“We have to tackle the plague of gun violence, which is a big contributor to a lot of the problems that we’re seeing today,” said Democratic presidential nominee Hillary Clinton Monday night, in her answer to debate moderator Lester Holt’s question about bridging the nation’s racial divide. Republican candidate Donald Trump, using more Trumpian language, observed, “We have a situation where we have our inner cities, African-Americans, Hispanics are living in hell because it’s so dangerous. You walk down the street, you get shot.”

Academics, the media, political operatives, and even unengaged voters know how this discussion is supposed to go: the Democrat proposes gun-control measures, the Republican questions their effectiveness and constitutionality, and the Democrat equates opposition to the measures with tolerating continued violence. Not at this debate. Trump jumped in first, offering “stop and frisk” as a solution to the spiraling problem of inner-city violence.  It “worked very well in New York,” he argued. It is the way to “take the gun away from criminals that shouldn’t be having it.” Clinton parried by claiming that the policy is “unconstitutional” and “ineffective.” It’s important, she said, not to “go to things that sound good that did not really have the kind of impact that we would want.”

Refusing to accept Trump’s contention that the issue was caring about inner-city violence and “taking guns away from gangs and people that use them,” she countered: “Who disagrees with keeping neighborhoods safe?
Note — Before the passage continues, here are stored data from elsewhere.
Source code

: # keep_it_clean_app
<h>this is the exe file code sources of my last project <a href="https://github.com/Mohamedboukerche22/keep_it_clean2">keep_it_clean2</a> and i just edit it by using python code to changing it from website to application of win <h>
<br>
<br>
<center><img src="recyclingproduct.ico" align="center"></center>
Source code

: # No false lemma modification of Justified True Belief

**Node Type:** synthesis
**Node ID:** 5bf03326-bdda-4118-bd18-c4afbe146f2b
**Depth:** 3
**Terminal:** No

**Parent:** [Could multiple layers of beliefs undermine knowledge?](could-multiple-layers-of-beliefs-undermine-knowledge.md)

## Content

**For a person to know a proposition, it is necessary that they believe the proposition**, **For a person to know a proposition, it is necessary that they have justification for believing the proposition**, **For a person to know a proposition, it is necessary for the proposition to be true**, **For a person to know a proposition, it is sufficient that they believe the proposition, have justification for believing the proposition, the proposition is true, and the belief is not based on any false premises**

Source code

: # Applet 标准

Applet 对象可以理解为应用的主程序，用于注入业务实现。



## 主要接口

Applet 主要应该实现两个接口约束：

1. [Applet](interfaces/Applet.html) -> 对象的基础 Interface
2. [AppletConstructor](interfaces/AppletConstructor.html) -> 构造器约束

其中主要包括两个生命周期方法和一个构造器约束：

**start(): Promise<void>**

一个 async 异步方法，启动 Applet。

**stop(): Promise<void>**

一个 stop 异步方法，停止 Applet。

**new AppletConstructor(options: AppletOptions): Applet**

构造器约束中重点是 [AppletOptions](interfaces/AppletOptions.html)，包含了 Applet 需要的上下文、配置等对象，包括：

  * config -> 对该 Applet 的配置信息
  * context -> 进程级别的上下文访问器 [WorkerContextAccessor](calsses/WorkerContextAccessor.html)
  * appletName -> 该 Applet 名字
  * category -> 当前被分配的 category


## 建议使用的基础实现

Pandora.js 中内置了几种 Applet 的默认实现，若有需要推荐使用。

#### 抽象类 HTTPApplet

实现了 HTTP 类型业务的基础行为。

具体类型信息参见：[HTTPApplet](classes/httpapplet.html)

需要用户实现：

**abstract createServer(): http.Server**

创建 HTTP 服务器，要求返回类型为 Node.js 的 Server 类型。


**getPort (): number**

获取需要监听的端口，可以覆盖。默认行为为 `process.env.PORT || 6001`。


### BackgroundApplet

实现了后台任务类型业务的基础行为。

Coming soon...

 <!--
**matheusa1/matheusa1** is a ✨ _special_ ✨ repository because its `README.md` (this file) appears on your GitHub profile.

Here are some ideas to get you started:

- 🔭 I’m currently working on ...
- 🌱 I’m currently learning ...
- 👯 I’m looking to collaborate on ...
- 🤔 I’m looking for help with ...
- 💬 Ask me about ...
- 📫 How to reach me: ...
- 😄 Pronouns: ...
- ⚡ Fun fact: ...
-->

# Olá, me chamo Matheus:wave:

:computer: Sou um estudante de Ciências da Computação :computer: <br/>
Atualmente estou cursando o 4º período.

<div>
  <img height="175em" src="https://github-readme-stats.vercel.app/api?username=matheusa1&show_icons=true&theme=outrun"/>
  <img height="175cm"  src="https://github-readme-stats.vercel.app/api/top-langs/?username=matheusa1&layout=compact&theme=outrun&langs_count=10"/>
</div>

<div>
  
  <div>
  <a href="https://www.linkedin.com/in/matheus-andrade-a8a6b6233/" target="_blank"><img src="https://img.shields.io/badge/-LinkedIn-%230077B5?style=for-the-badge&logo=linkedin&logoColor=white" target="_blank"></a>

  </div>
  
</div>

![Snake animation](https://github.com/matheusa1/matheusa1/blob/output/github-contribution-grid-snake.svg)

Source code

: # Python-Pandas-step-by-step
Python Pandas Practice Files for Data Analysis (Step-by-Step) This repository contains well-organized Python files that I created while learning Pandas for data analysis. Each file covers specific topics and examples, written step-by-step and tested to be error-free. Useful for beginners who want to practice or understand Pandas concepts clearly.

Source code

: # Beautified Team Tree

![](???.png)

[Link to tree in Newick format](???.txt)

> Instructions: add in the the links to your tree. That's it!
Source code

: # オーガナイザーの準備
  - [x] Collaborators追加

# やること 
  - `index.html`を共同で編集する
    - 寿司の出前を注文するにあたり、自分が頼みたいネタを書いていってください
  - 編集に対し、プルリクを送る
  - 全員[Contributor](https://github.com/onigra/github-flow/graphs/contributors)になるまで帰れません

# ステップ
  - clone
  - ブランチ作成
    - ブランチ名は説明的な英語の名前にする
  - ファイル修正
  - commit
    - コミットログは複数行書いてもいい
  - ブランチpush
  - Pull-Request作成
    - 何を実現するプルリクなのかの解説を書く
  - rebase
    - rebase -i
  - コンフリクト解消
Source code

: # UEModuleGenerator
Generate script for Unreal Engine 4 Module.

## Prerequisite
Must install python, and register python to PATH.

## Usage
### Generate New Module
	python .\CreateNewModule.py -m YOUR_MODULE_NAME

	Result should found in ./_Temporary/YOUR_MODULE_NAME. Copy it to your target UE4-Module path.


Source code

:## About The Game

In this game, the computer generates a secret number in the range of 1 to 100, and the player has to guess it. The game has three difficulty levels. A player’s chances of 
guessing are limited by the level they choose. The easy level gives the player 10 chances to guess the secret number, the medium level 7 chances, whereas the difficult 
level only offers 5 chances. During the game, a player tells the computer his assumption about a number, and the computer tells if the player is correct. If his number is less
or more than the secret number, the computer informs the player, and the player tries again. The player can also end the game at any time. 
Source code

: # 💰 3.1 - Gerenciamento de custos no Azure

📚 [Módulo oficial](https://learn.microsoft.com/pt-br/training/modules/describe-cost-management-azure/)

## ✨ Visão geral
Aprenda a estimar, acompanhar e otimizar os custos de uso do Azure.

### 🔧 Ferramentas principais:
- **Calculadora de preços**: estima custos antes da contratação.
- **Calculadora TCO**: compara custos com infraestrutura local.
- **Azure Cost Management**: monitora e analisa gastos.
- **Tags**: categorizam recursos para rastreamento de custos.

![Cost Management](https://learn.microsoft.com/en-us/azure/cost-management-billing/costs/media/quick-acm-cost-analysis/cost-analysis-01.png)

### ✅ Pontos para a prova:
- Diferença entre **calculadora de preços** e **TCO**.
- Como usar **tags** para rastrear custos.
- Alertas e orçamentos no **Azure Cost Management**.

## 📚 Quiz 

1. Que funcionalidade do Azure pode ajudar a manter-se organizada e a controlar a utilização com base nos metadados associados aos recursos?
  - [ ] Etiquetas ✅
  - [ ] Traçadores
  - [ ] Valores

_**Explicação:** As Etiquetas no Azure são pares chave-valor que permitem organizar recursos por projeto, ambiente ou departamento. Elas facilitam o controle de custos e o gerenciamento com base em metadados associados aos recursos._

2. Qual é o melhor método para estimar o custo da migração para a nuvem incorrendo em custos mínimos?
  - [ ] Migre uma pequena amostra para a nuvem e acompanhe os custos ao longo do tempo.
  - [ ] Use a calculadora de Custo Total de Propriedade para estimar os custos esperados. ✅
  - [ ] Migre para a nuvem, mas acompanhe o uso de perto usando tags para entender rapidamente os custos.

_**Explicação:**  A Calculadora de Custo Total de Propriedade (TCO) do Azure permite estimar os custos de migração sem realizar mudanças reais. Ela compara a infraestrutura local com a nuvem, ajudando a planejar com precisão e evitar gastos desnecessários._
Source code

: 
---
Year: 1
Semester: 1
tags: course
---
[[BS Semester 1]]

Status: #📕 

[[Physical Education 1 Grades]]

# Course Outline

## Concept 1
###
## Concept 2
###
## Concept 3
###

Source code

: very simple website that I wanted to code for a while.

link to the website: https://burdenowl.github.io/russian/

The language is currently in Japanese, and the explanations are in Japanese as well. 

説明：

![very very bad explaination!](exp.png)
But let’s also add, no one should disagree about respecting the rights of young men who live in those neighborhoods.” This demand to take other rights into account echoed President Obama’s recent argument that not only the Bill of Rights but also the “inalienable right to life, and liberty, and the pursuit of happiness” was important and that “we have to be able to balance them”—except that she was making exactly the opposite point. The right that concerned her wasn’t young men’s right to stay alive in dangerous neighborhoods but the right of freedom from unreasonable searches.
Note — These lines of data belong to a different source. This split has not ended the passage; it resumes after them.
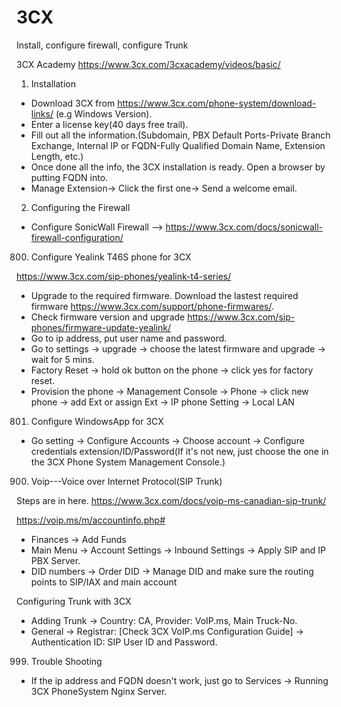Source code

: # 3CX
Install, configure firewall, configure Trunk

3CX Academy https://www.3cx.com/3cxacademy/videos/basic/

1. Installation
* Download 3CX from https://www.3cx.com/phone-system/download-links/ (e.g Windows Version).
* Enter a license key(40 days free trail).
* Fill out all the information.(Subdomain, PBX Default Ports-Private Branch Exchange, Internal IP or FQDN-Fully Qualified Domain Name, Extension Length, etc.)
* Once done all the info, the 3CX installation is ready. Open a browser by putting FQDN into.
* Manage Extension-> Click the first one-> Send a welcome email.
2. Configuring the Firewall
* Configure SonicWall Firewall --> https://www.3cx.com/docs/sonicwall-firewall-configuration/


800. Configure Yealink T46S phone for 3CX

https://www.3cx.com/sip-phones/yealink-t4-series/
* Upgrade to the required firmware. Download the lastest required firmware https://www.3cx.com/support/phone-firmwares/.
* Check firmware version and upgrade https://www.3cx.com/sip-phones/firmware-update-yealink/
* Go to ip address, put user name and password.
* Go to settings -> upgrade -> choose the latest firmware and upgrade -> wait for 5 mins.
* Factory Reset -> hold ok button on the phone -> click yes for factory reset.
* Provision the phone -> Management Console -> Phone -> click new phone -> add Ext or assign Ext -> IP phone Setting -> Local LAN
801. Configure WindowsApp for 3CX
* Go setting -> Configure Accounts -> Choose account -> Configure credentials extension/ID/Password(If it's not new, just choose the one in the 3CX Phone System Management Console.)

900. Voip---Voice over Internet Protocol(SIP Trunk)

Steps are in here. https://www.3cx.com/docs/voip-ms-canadian-sip-trunk/

https://voip.ms/m/accountinfo.php#
* Finances -> Add Funds
* Main Menu -> Account Settings -> Inbound Settings -> Apply SIP and IP PBX Server.
* DID numbers -> Order DID -> Manage DID and make sure the routing points to SIP/IAX and main account

Configuring Trunk with 3CX 
* Adding Trunk -> Country: CA, Provider: VoIP.ms, Main Truck-No.
* General -> Registrar: [Check 3CX VoIP.ms Configuration Guide] -> Authentication ID: SIP User ID and Password.

999. Trouble Shooting
* If the ip address and FQDN doesn't work, just go to Services -> Running 3CX PhoneSystem Nginx Server.
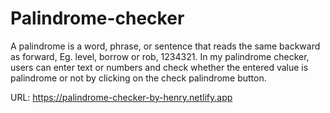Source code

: # Palindrome-checker

A palindrome is a word, phrase, or sentence that reads the same backward as forward, 
Eg. level, borrow or rob, 1234321. In my palindrome checker, users can enter text or 
numbers and check whether the entered value is palindrome or not by clicking on 
the check palindrome button. 

URL: https://palindrome-checker-by-henry.netlify.app

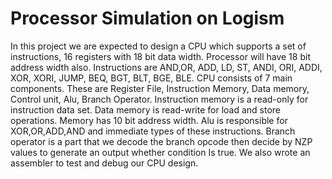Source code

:# Processor Simulation on Logism

In this project we are expected to design a CPU which supports a set of instructions, 16 registers with 18 bit data width. Processor will have 18 bit address width also. Instructions are AND,OR, ADD, LD, ST, ANDI, ORI, ADDI, XOR, XORI, JUMP, BEQ, BGT, BLT, BGE, BLE. CPU consists of 7 main components. These are Register File, Instruction Memory, Data memory, Control unit, Alu, Branch Operator. Instruction memory is a read-only for instruction data set. Data memory is read-write for load and store operations. Memory has 10 bit address width. Alu is responsible for XOR,OR,ADD,AND and immediate types of these instructions. Branch operator is a part that we decode the branch opcode then decide by NZP values to generate an output whether condition Is true. We also wrote an assembler to test and debug our CPU design.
For Clinton and Obama, when the constitutional amendment at issue is the Fourth, it takes priority; when it is the Second, it must be carefully balanced. If a police officer thinks you look suspicious, your Fourth Amendment rights remain inviolate; if the FBI places you on a terror watch-list, your Second Amendment rights evaporate. Stop-and-frisk must end because it fails to deliver “the kind of impact that we would want” in Clinton’s words; but for gun-control measures, according to Obama, the standard should be that “maybe we could try to stop one act of evil, one act of violence.”

Neither side is likely to appreciate that comparison. Gun-control advocates reject judicial construction of the Second Amendment as a significant individual right. But what constitutes a “reasonable” search under the Fourth Amendment must be judicially constructed as well. Stop-question-and-frisk advocates insist that interactions with the police are a minor inconvenience, which is what gun-control advocates say about their own proposed restrictions. Both highlight studies showing the effectiveness of their strategy and the futility of the other.

Instead, both sides might do well to ask themselves: To what extent must individual rights be subordinated to addressing the crisis of gun violence? What standard of theoretical or empirical evidence should we require before deploying a policy? And why is it that the extent of our concern for infringement on a group’s rights seems so closely correlated with the political support that we receive from that group?